[[ DATA PROVIDED open ]]

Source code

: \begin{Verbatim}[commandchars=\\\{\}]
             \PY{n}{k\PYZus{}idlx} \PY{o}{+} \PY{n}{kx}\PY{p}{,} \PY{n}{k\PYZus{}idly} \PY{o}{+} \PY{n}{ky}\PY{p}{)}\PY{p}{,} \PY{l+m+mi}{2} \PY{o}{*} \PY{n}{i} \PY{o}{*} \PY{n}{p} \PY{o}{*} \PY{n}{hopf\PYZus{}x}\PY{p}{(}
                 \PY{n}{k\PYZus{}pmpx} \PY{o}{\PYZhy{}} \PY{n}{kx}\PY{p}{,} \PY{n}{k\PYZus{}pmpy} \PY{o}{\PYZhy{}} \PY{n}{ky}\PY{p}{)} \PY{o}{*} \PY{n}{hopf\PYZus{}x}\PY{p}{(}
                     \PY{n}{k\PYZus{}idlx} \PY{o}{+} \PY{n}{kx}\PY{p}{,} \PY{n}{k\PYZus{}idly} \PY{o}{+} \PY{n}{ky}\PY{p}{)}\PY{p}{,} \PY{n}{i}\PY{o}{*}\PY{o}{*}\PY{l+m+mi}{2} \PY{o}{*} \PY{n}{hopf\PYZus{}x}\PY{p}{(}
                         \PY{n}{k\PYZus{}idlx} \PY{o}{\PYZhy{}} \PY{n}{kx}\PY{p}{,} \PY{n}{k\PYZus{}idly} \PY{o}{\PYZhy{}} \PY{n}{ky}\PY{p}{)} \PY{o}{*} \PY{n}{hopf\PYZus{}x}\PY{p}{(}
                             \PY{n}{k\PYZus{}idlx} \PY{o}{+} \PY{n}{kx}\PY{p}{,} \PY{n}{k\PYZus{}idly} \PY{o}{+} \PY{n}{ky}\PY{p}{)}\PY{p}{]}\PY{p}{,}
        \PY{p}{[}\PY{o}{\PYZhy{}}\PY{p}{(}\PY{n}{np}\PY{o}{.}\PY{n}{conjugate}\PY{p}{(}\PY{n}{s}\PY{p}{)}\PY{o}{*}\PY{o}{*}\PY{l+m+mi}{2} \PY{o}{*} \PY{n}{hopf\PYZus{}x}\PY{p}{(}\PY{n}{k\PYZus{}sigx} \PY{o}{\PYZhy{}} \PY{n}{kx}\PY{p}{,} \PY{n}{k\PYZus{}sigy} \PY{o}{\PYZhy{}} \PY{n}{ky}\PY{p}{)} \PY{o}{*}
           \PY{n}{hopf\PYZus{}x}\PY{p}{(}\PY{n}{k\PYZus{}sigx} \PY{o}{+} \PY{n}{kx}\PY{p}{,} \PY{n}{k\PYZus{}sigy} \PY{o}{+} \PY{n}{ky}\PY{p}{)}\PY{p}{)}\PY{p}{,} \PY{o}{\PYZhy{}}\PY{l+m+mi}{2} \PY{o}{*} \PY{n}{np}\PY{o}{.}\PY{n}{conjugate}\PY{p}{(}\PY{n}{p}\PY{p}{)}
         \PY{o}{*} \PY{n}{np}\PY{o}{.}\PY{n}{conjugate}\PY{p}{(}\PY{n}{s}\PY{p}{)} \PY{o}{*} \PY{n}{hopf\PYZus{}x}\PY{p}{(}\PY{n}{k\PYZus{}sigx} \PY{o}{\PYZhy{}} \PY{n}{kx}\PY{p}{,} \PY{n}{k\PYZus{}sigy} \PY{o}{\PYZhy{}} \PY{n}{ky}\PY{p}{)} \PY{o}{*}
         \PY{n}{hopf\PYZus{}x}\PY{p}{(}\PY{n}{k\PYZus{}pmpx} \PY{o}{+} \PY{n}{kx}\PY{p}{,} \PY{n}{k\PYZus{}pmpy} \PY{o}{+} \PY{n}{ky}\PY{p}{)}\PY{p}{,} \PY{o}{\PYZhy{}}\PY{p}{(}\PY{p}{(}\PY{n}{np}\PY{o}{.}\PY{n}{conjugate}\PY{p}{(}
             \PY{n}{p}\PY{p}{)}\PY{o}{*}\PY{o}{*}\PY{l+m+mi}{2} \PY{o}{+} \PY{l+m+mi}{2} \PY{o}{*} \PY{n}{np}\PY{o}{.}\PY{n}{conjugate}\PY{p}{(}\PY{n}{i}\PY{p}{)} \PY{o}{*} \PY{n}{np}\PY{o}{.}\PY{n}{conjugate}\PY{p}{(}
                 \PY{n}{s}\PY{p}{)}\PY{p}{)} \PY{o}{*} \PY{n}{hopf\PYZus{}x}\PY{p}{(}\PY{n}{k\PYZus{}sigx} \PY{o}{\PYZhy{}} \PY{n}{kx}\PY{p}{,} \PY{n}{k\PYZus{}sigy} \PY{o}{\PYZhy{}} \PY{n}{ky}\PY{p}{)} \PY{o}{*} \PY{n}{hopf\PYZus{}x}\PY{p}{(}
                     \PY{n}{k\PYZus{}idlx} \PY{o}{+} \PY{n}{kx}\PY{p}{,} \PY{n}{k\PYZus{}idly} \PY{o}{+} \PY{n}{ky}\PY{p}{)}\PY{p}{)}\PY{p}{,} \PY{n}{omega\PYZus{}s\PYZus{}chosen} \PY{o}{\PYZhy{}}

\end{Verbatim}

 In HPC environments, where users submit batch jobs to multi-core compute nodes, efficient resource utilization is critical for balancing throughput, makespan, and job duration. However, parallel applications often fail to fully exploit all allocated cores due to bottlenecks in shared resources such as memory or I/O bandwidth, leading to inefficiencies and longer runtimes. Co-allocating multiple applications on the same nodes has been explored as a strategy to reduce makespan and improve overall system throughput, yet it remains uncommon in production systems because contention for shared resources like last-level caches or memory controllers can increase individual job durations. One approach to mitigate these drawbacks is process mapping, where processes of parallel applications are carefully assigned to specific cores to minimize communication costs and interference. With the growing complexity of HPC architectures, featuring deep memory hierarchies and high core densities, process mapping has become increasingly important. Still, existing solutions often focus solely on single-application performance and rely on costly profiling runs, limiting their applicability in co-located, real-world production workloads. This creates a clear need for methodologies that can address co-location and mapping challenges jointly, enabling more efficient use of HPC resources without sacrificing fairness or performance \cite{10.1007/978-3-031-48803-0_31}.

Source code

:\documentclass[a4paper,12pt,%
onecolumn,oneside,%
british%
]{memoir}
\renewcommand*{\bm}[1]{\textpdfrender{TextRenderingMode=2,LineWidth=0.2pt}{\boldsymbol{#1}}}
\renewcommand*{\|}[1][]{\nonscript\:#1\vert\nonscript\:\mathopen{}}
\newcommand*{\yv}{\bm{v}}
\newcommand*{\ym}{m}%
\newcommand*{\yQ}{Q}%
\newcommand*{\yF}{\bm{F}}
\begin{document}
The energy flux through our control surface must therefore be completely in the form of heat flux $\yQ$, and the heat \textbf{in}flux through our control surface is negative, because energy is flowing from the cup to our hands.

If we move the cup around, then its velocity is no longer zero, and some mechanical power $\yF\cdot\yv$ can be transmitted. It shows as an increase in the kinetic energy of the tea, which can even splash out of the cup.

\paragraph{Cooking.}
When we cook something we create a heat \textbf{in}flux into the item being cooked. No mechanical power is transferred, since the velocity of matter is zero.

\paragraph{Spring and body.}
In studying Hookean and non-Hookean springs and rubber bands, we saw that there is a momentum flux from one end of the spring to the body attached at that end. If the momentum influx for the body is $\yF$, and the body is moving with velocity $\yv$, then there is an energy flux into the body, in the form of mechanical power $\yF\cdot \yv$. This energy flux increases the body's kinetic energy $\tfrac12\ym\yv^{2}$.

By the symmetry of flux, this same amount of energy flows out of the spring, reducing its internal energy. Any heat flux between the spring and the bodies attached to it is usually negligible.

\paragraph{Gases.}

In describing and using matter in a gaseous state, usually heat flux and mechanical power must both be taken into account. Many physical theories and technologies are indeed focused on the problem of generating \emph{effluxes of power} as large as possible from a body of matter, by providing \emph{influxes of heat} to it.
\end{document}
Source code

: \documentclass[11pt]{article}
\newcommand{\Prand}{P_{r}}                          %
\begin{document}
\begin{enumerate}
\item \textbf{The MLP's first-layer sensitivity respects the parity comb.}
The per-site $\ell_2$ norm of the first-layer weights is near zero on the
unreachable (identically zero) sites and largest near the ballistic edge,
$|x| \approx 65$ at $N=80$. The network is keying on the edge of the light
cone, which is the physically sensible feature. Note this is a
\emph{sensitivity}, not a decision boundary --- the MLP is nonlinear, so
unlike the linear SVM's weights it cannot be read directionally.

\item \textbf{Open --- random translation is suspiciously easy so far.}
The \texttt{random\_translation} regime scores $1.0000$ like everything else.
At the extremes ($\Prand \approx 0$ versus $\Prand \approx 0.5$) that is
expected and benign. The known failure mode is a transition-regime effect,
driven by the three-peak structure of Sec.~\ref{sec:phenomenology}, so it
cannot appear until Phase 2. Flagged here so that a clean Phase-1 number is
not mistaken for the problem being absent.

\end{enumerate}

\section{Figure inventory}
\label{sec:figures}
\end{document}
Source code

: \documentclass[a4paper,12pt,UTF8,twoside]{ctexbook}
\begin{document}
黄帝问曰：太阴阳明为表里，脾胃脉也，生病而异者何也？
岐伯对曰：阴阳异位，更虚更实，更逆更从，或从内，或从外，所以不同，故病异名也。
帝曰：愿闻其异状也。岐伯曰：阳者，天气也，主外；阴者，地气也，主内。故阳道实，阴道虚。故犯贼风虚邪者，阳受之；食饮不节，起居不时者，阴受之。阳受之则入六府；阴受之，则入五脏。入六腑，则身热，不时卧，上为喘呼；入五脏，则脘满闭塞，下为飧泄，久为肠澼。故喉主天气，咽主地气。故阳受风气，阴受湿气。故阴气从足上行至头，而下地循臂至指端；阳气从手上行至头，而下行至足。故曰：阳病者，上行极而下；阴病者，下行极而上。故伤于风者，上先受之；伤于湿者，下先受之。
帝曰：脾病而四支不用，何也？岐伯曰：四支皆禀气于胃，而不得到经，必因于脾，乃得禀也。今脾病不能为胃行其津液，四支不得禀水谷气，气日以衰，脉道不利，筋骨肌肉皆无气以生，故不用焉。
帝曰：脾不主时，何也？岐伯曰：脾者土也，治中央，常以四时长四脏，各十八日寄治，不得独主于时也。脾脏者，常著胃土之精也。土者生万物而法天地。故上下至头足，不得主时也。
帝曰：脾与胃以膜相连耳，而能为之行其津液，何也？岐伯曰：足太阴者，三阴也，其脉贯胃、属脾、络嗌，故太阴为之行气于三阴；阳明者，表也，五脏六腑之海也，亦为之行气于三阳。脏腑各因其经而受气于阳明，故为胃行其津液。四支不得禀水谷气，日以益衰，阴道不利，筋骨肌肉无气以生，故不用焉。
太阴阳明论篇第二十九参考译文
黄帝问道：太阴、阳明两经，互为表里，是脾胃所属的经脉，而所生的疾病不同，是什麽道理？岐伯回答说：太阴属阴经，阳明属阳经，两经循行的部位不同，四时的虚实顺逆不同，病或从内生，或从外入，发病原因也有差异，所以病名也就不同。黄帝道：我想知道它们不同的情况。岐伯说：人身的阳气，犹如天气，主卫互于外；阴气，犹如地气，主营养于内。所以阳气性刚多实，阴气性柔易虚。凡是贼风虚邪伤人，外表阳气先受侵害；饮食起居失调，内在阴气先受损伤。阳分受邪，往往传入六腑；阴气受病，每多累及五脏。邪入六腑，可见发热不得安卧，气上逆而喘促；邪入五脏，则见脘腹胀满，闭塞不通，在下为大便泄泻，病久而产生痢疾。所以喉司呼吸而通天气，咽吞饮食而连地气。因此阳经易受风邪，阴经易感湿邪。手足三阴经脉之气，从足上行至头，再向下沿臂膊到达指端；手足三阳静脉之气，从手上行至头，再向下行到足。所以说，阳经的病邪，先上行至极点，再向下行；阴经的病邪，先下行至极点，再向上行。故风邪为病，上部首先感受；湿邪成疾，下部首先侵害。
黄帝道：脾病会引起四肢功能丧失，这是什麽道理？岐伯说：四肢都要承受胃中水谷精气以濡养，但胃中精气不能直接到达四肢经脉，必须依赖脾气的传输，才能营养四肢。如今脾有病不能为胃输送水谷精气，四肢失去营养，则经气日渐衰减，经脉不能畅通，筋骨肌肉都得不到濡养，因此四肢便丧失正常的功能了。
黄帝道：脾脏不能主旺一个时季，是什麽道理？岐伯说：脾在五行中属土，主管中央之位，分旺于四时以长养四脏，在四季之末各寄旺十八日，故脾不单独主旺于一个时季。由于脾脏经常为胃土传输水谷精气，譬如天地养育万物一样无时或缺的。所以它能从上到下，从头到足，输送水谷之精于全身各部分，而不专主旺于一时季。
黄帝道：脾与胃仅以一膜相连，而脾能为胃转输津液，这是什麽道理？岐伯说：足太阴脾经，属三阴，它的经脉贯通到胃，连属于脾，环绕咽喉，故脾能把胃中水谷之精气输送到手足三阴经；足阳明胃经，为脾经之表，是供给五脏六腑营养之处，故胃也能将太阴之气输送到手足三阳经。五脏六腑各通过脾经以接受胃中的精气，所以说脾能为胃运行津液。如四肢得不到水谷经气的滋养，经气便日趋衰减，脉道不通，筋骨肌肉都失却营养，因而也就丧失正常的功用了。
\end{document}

[[ DATA PROVIDED closed ]]

▸ TASK INSTRUCTIONS:
Each line in the entries above, starting at the line with "expected and benign." and ending at the line with "太阴阳明论篇第二十九参考译文", is to be printed exactly, and only those lines.

▸ OUTPUT:
expected and benign. The known failure mode is a transition-regime effect,
driven by the three-peak structure of Sec.~\ref{sec:phenomenology}, so it
cannot appear until Phase 2. Flagged here so that a clean Phase-1 number is
not mistaken for the problem being absent.

\end{enumerate}

\section{Figure inventory}
\label{sec:figures}
\end{document}
Source code

: \documentclass[a4paper,12pt,UTF8,twoside]{ctexbook}
\begin{document}
黄帝问曰：太阴阳明为表里，脾胃脉也，生病而异者何也？
岐伯对曰：阴阳异位，更虚更实，更逆更从，或从内，或从外，所以不同，故病异名也。
帝曰：愿闻其异状也。岐伯曰：阳者，天气也，主外；阴者，地气也，主内。故阳道实，阴道虚。故犯贼风虚邪者，阳受之；食饮不节，起居不时者，阴受之。阳受之则入六府；阴受之，则入五脏。入六腑，则身热，不时卧，上为喘呼；入五脏，则脘满闭塞，下为飧泄，久为肠澼。故喉主天气，咽主地气。故阳受风气，阴受湿气。故阴气从足上行至头，而下地循臂至指端；阳气从手上行至头，而下行至足。故曰：阳病者，上行极而下；阴病者，下行极而上。故伤于风者，上先受之；伤于湿者，下先受之。
帝曰：脾病而四支不用，何也？岐伯曰：四支皆禀气于胃，而不得到经，必因于脾，乃得禀也。今脾病不能为胃行其津液，四支不得禀水谷气，气日以衰，脉道不利，筋骨肌肉皆无气以生，故不用焉。
帝曰：脾不主时，何也？岐伯曰：脾者土也，治中央，常以四时长四脏，各十八日寄治，不得独主于时也。脾脏者，常著胃土之精也。土者生万物而法天地。故上下至头足，不得主时也。
帝曰：脾与胃以膜相连耳，而能为之行其津液，何也？岐伯曰：足太阴者，三阴也，其脉贯胃、属脾、络嗌，故太阴为之行气于三阴；阳明者，表也，五脏六腑之海也，亦为之行气于三阳。脏腑各因其经而受气于阳明，故为胃行其津液。四支不得禀水谷气，日以益衰，阴道不利，筋骨肌肉无气以生，故不用焉。
太阴阳明论篇第二十九参考译文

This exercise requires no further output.